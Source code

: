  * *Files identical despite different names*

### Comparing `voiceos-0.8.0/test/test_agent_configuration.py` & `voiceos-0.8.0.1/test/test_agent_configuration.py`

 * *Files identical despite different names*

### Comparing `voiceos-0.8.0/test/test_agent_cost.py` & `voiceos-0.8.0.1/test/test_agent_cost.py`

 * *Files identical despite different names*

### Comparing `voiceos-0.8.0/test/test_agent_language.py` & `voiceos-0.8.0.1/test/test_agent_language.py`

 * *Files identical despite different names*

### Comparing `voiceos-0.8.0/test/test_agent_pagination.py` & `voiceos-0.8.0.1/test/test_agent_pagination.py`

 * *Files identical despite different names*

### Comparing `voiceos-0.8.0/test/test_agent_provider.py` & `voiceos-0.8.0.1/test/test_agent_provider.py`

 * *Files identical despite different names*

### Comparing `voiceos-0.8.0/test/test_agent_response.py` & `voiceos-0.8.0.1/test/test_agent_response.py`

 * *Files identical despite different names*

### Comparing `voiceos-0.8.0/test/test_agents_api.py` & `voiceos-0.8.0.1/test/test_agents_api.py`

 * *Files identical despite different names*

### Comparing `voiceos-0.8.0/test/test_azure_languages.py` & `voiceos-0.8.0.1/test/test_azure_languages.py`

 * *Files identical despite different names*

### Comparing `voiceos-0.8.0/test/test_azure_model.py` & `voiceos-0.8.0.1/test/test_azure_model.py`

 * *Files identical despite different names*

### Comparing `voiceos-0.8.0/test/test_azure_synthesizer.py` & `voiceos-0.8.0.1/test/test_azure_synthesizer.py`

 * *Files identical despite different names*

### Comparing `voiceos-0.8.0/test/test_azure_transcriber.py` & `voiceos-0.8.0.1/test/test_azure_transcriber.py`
※
Return all the lines shown above, precisely as they stand.

Source code

:  * *Files identical despite different names*

### Comparing `voiceos-0.8.0/test/test_agent_configuration.py` & `voiceos-0.8.0.1/test/test_agent_configuration.py`

 * *Files identical despite different names*

### Comparing `voiceos-0.8.0/test/test_agent_cost.py` & `voiceos-0.8.0.1/test/test_agent_cost.py`

 * *Files identical despite different names*

### Comparing `voiceos-0.8.0/test/test_agent_language.py` & `voiceos-0.8.0.1/test/test_agent_language.py`

 * *Files identical despite different names*

### Comparing `voiceos-0.8.0/test/test_agent_pagination.py` & `voiceos-0.8.0.1/test/test_agent_pagination.py`

 * *Files identical despite different names*

### Comparing `voiceos-0.8.0/test/test_agent_provider.py` & `voiceos-0.8.0.1/test/test_agent_provider.py`

 * *Files identical despite different names*

### Comparing `voiceos-0.8.0/test/test_agent_response.py` & `voiceos-0.8.0.1/test/test_agent_response.py`

 * *Files identical despite different names*

### Comparing `voiceos-0.8.0/test/test_agents_api.py` & `voiceos-0.8.0.1/test/test_agents_api.py`

 * *Files identical despite different names*

### Comparing `voiceos-0.8.0/test/test_azure_languages.py` & `voiceos-0.8.0.1/test/test_azure_languages.py`

 * *Files identical despite different names*

### Comparing `voiceos-0.8.0/test/test_azure_model.py` & `voiceos-0.8.0.1/test/test_azure_model.py`

 * *Files identical despite different names*

### Comparing `voiceos-0.8.0/test/test_azure_synthesizer.py` & `voiceos-0.8.0.1/test/test_azure_synthesizer.py`

 * *Files identical despite different names*

### Comparing `voiceos-0.8.0/test/test_azure_transcriber.py` & `voiceos-0.8.0.1/test/test_azure_transcriber.py`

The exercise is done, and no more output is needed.